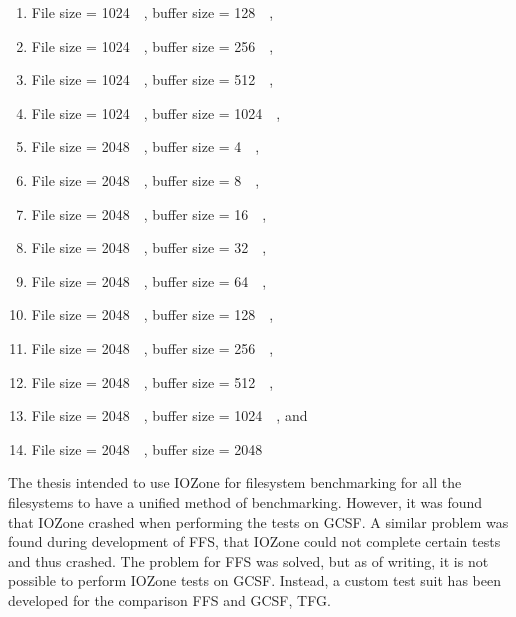\begin{enumerate}
\begin{enumerate}
	\item File size = \SI{1024}{\kilo\byte}, buffer size = \SI{128}{\kilo\byte},
	\item File size = \SI{1024}{\kilo\byte}, buffer size = \SI{256}{\kilo\byte},
	\item File size = \SI{1024}{\kilo\byte}, buffer size = \SI{512}{\kilo\byte},
	\item File size = \SI{1024}{\kilo\byte}, buffer size = \SI{1024}{\kilo\byte},
	\item File size = \SI{2048}{\kilo\byte}, buffer size = \SI{4}{\kilo\byte},
	\item File size = \SI{2048}{\kilo\byte}, buffer size = \SI{8}{\kilo\byte},
	\item File size = \SI{2048}{\kilo\byte}, buffer size = \SI{16}{\kilo\byte},
	\item File size = \SI{2048}{\kilo\byte}, buffer size = \SI{32}{\kilo\byte},
	\item File size = \SI{2048}{\kilo\byte}, buffer size = \SI{64}{\kilo\byte},
	\item File size = \SI{2048}{\kilo\byte}, buffer size = \SI{128}{\kilo\byte},
	\item File size = \SI{2048}{\kilo\byte}, buffer size = \SI{256}{\kilo\byte},
	\item File size = \SI{2048}{\kilo\byte}, buffer size = \SI{512}{\kilo\byte},
	\item File size = \SI{2048}{\kilo\byte}, buffer size = \SI{1024}{\kilo\byte}, and
	\item File size = \SI{2048}{\kilo\byte}, buffer size = \SI{2048}{\kilo\byte}
\end{enumerate}

The thesis intended to use IOZone for filesystem benchmarking for all the filesystems to have a unified method of benchmarking. However, it was found that IOZone crashed when performing the tests on GCSF. A similar problem was found during development of FFS, that IOZone could not complete certain tests and thus crashed. The problem for FFS was solved, but as of writing, it is not possible to perform IOZone tests on GCSF. Instead, a custom test suit has been developed for the comparison FFS and GCSF, TFG. 



\end{enumerate}
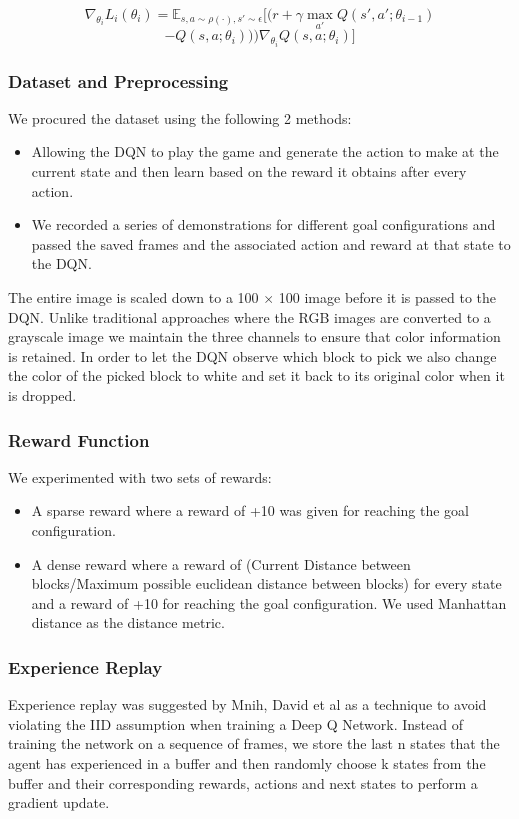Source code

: \documentclass[letterpaper, 12 pt, conference]{ieeeconf}
\begin{document}
$$    \nabla_{\theta_{i}} L_i (\theta_{i}) = \mathbb{E}_{s,a\sim\rho(\cdot), s'\sim\epsilon} [( r + \gamma \max_{a'}Q(s', a'; \theta_{i-1} ) $$
$$ - Q(s, a; \theta_i)) )  \nabla_{\theta_{i}} Q(s, a; \theta_i) ]
$$

\subsubsection{Dataset and Preprocessing}
We procured the dataset using the following 2 methods:
\begin{itemize}
    \item Allowing the DQN to play the game and generate the action to make at the current state and then learn based on the reward it obtains after every action.
    \item We recorded a series of demonstrations for different goal configurations and passed the saved frames and the associated action and reward at that state to the DQN.
\end{itemize}

The entire image is scaled down to a 100 $\times$ 100 image before it is passed to the DQN. Unlike traditional approaches where the RGB images are converted to a grayscale image we maintain the three channels to ensure that color information is retained. In order to let the DQN observe which block to pick we also change the color of the picked block to white and set it back to its original color when it is dropped.

\subsubsection{Reward Function}

We experimented with two sets of rewards:
\begin{itemize}
    \item A sparse reward where a reward of +10 was given for reaching the goal configuration.
    \item A dense reward where a reward of (Current Distance between blocks/Maximum possible euclidean distance between blocks) for every state and a reward of +10 for reaching the goal configuration. We used Manhattan distance as the distance metric.
\end{itemize}

\subsubsection{Experience Replay}
Experience replay was suggested by Mnih, David et al\cite{mnih2013playing} as a technique to avoid violating the IID assumption when training a Deep Q Network. Instead of training the network on a sequence of frames, we store the last n states that the agent has experienced in a buffer and then randomly choose k states from the buffer and their corresponding rewards, actions and next states to perform a gradient update.
\end{document}
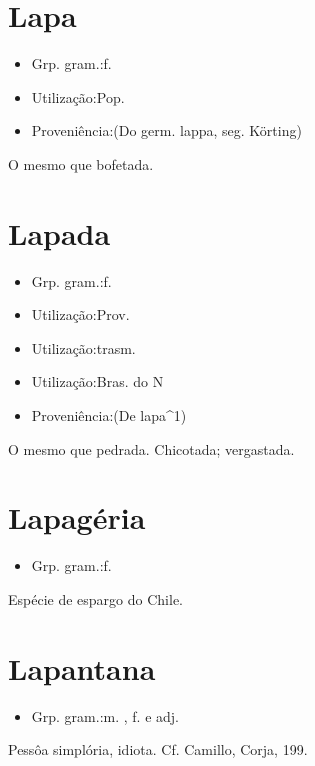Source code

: \section{Lapa}
\begin{itemize}
\item {Grp. gram.:f.}
\end{itemize}
\begin{itemize}
\item {Utilização:Pop.}
\end{itemize}
\begin{itemize}
\item {Proveniência:(Do germ. \textunderscore lappa\textunderscore , seg. Körting)}
\end{itemize}
O mesmo que \textunderscore bofetada\textunderscore .
\section{Lapada}
\begin{itemize}
\item {Grp. gram.:f.}
\end{itemize}
\begin{itemize}
\item {Utilização:Prov.}
\end{itemize}
\begin{itemize}
\item {Utilização:trasm.}
\end{itemize}
\begin{itemize}
\item {Utilização:Bras. do N}
\end{itemize}
\begin{itemize}
\item {Proveniência:(De \textunderscore lapa\textunderscore ^1)}
\end{itemize}
O mesmo que \textunderscore pedrada\textunderscore .
Chicotada; vergastada.
\section{Lapagéria}
\begin{itemize}
\item {Grp. gram.:f.}
\end{itemize}
Espécie de espargo do Chile.
\section{Lapantana}
\begin{itemize}
\item {Grp. gram.:m. ,  f.  e  adj.}
\end{itemize}
Pessôa simplória, idiota. Cf. Camillo, \textunderscore Corja\textunderscore , 199.
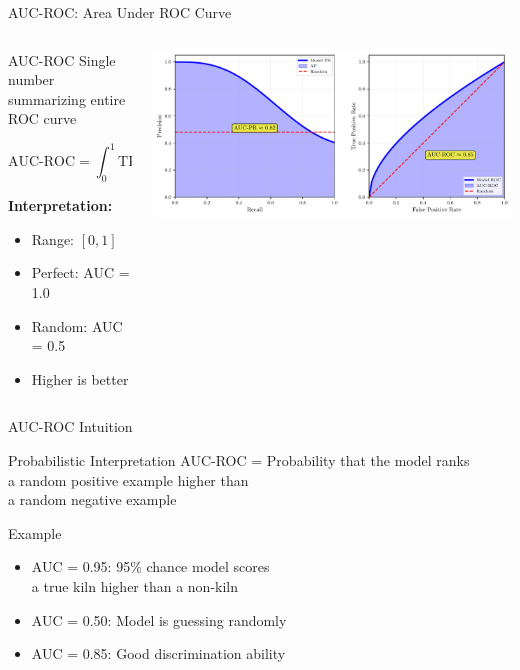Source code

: \documentclass{beamer}
\begin{document}
\begin{frame}{AUC-ROC: Area Under ROC Curve}
\begin{columns}
\begin{column}{0.48\textwidth}
\begin{definitionbox}{AUC-ROC}
\small
Single number summarizing entire ROC curve

\vspace{0.2cm}

$$\text{AUC-ROC} = \int_0^1 \text{TPR}(\text{FPR}) \, d(\text{FPR})$$

\vspace{0.2cm}

\textbf{Interpretation:}
\begin{itemize}
    \item Range: $[0, 1]$
    \item Perfect: AUC = 1.0
    \item Random: AUC = 0.5
    \item Higher is better
\end{itemize}
\end{definitionbox}
\end{column}
\begin{column}{0.48\textwidth}
\includegraphics[width=\textwidth]{auc-diagram.pdf}
\end{column}
\end{columns}
\end{frame}

\begin{frame}{AUC-ROC Intuition}
\begin{keypointsbox}{Probabilistic Interpretation}
\small
AUC-ROC = Probability that the model ranks \\
a random positive example higher than \\
a random negative example
\end{keypointsbox}

\vspace{0.15cm}

\begin{examplebox}{Example}
\small
\begin{itemize}
    \item AUC = 0.95: 95\% chance model scores \\
          a true kiln higher than a non-kiln
    \item AUC = 0.50: Model is guessing randomly
    \item AUC = 0.85: Good discrimination ability
\end{itemize}
\end{examplebox}
\end{frame}
\end{document}
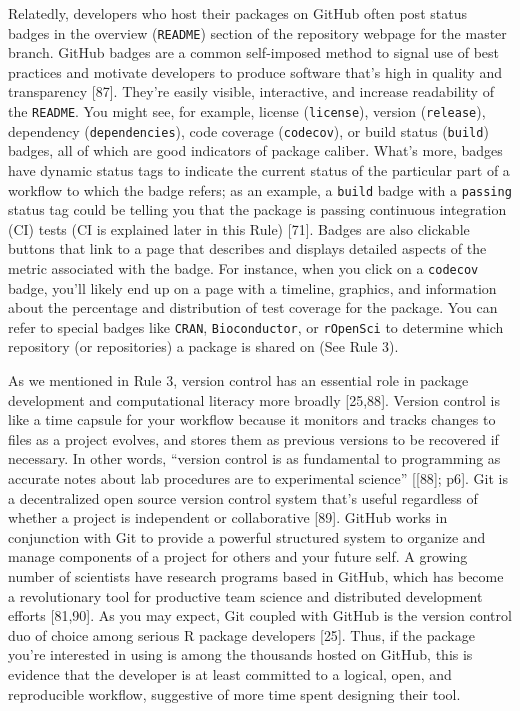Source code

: \documentclass[10pt,letterpaper]{article}
\begin{document}
Relatedly, developers who host their packages on GitHub often post
status badges in the overview (\texttt{README}) section of the
repository webpage for the master branch. GitHub badges are a common
self-imposed method to signal use of best practices and motivate
developers to produce software that's high in quality and transparency
{[}87{]}. They're easily visible, interactive, and increase readability
of the \texttt{README}. You might see, for example, license
(\texttt{license}), version (\texttt{release}), dependency
(\texttt{dependencies}), code coverage (\texttt{codecov}), or build
status (\texttt{build}) badges, all of which are good indicators of
package caliber. What's more, badges have dynamic status tags to
indicate the current status of the particular part of a workflow to
which the badge refers; as an example, a \texttt{build} badge with a
\texttt{passing} status tag could be telling you that the package is
passing continuous integration (CI) tests (CI is explained later in this
Rule) {[}71{]}. Badges are also clickable buttons that link to a page
that describes and displays detailed aspects of the metric associated
with the badge. For instance, when you click on a \texttt{codecov}
badge, you'll likely end up on a page with a timeline, graphics, and
information about the percentage and distribution of test coverage for
the package. You can refer to special badges like \texttt{CRAN},
\texttt{Bioconductor}, or \texttt{rOpenSci} to determine which
repository (or repositories) a package is shared on (See Rule 3).

As we mentioned in Rule 3, version control has an essential role in
package development and computational literacy more broadly {[}25,88{]}.
Version control is like a time capsule for your workflow because it
monitors and tracks changes to files as a project evolves, and stores
them as previous versions to be recovered if necessary. In other words,
``version control is as fundamental to programming as accurate notes
about lab procedures are to experimental science'' {[}{[}88{]}; p6{]}.
Git is a decentralized open source version control system that's useful
regardless of whether a project is independent or collaborative
{[}89{]}. GitHub works in conjunction with Git to provide a powerful
structured system to organize and manage components of a project for
others and your future self. A growing number of scientists have
research programs based in GitHub, which has become a revolutionary tool
for productive team science and distributed development efforts
{[}81,90{]}. As you may expect, Git coupled with GitHub is the version
control duo of choice among serious R package developers {[}25{]}. Thus,
if the package you're interested in using is among the thousands hosted
on GitHub, this is evidence that the developer is at least committed to
a logical, open, and reproducible workflow, suggestive of more time
spent designing their tool.
\end{document}
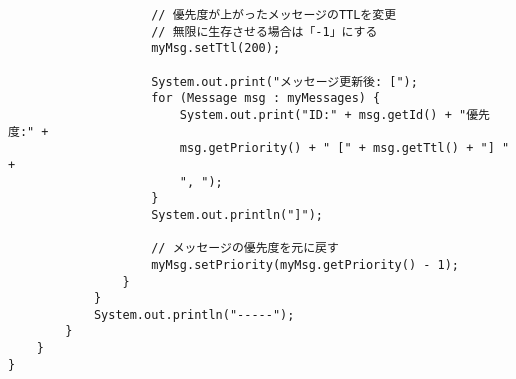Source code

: \documentclass[11pt]{icsthesis}
\begin{document}
\begin{framed}
\begin{verbatim}
                    // 優先度が上がったメッセージのTTLを変更
                    // 無限に生存させる場合は「-1」にする
                    myMsg.setTtl(200);

                    System.out.print("メッセージ更新後: [");
                    for (Message msg : myMessages) {
                        System.out.print("ID:" + msg.getId() + "優先度:" + 
                        msg.getPriority() + " [" + msg.getTtl() + "] " + 
                        ", ");
                    }
                    System.out.println("]");  

                    // メッセージの優先度を元に戻す  
                    myMsg.setPriority(myMsg.getPriority() - 1);
                }
            }
            System.out.println("-----");
        }
    }
}
\end{verbatim}
\end{framed}
\end{document}

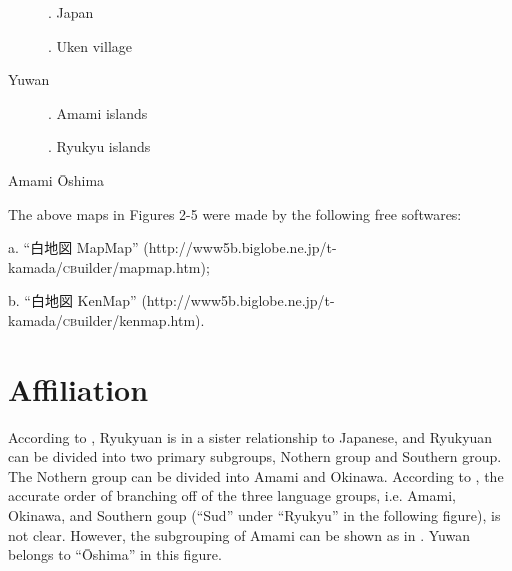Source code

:  

\begin{figure}
\textmd{. Japan}
\end{figure}

\begin{figure}
\textmd{. Uken village}
\end{figure}

Yuwan

  
              
 

\begin{figure}
\textmd{. Amami islands}
\end{figure}

\begin{figure}
\textmd{. Ryukyu islands}
\end{figure}

Amami Ōshima

The above maps in Figures 2-5 were made by the following free softwares:

a. “白地図 MapMap” (http://www5b.biglobe.ne.jp/t-kamada/\textsc{cb}uilder/mapmap.htm);

b. “白地図 KenMap” (http://www5b.biglobe.ne.jp/t-kamada/\textsc{cb}uilder/kenmap.htm).

\section{Affiliation}
\hypertarget{RefHeadingToc395696952}{}
According to \citet[771--774, 779--783]{Uemura1992}, Ryukyuan is in a sister relationship to Japanese, and Ryukyuan can be divided into two primary subgroups, Nothern group and Southern group. The Nothern group can be divided into Amami and Okinawa. According to \citet[263]{Pellard2009}, the accurate order of branching off of the three language groups, i.e. Amami, Okinawa, and Southern goup (“Sud” under “Ryukyu” in the following figure), is not clear. However, the subgrouping of Amami can be shown as in . Yuwan belongs to “Ōshima” in this figure.

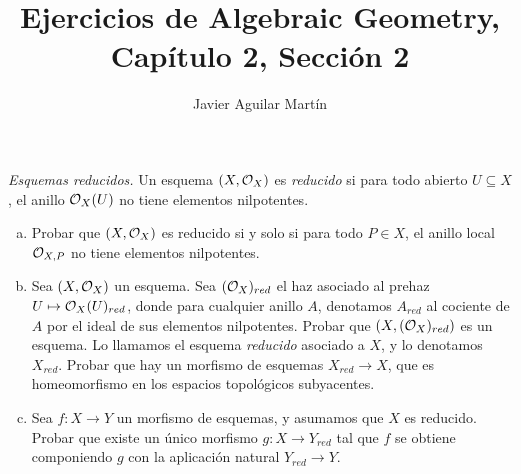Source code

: \documentclass[twoside]{article}
\begin{document}
\title{Ejercicios de Algebraic Geometry, Capítulo 2, Sección 2}
\author{Javier Aguilar Martín}
\maketitle


%
%
%
%
%
%
%
%
\begin{ejercicio}{2.3}\emph{Esquemas reducidos.} Un esquema $(X,{\mathcal O}_X)$ es \emph{reducido} si para todo abierto $U\subseteq X$, el anillo ${\mathcal O}_X(U)$ no tiene elementos nilpotentes. 
\begin{enumerate}[(a)]
\item Probar que $(X,{\mathcal O}_X)$ es reducido si y solo si para todo $P\in X$, el anillo local ${\mathcal O}_{X,P}$ no tiene elementos nilpotentes. 
\item Sea $(X,{\mathcal O}_X)$ un esquema. Sea $({\mathcal O}_X)_{red}$ el haz asociado al prehaz $U\mapsto {\mathcal O}_X(U)_{red}$, donde para cualquier anillo $A$, denotamos $A_{red}$ al cociente de $A$ por el ideal de sus elementos nilpotentes. Probar que $(X, ({\mathcal O}_X)_{red})$ es un esquema. Lo llamamos el esquema \emph{reducido} asociado a $X$, y lo denotamos $X_{red}$. Probar que hay un morfismo de esquemas $X_{red}\to X$, que es homeomorfismo en los espacios topológicos subyacentes. 
\item Sea $f:X\to Y$ un morfismo de esquemas, y asumamos que $X$ es reducido. Probar que existe un único morfismo $g:X\to Y_{red}$ tal que $f$ se obtiene componiendo $g$ con la aplicación natural $Y_{red}\to Y$. 
\end{enumerate}


\end{ejercicio}
\end{document}
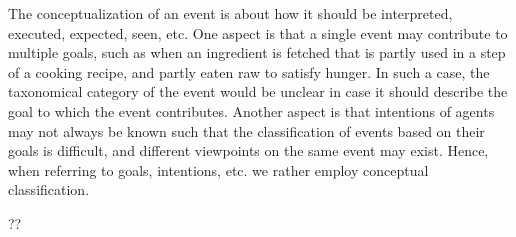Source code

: The conceptualization of an event is about how it should be interpreted, executed, expected, seen, etc.
One aspect is that a single event may contribute to multiple goals, such as when an ingredient is fetched that is partly used in a step of a cooking recipe, and partly eaten raw to satisfy hunger.
In such a case, the taxonomical category of the event would be unclear in case it should describe the goal to which the event contributes.
Another aspect is that intentions of agents may not always be known such that the classification of events based on their goals is difficult, and different viewpoints on the same event may exist.
Hence, when referring to goals, intentions, etc. we rather employ conceptual classification.

\begin{ODP}{??}
\end{ODP}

▸ **ACTIVITY**: In the entries above, find each line with the word "such" and return it.

▸ **EXERCISE RESPONSE**:
One aspect is that a single event may contribute to multiple goals, such as when an ingredient is fetched that is partly used in a step of a cooking recipe, and partly eaten raw to satisfy hunger.
In such a case, the taxonomical category of the event would be unclear in case it should describe the goal to which the event contributes.
Another aspect is that intentions of agents may not always be known such that the classification of events based on their goals is difficult, and different viewpoints on the same event may exist.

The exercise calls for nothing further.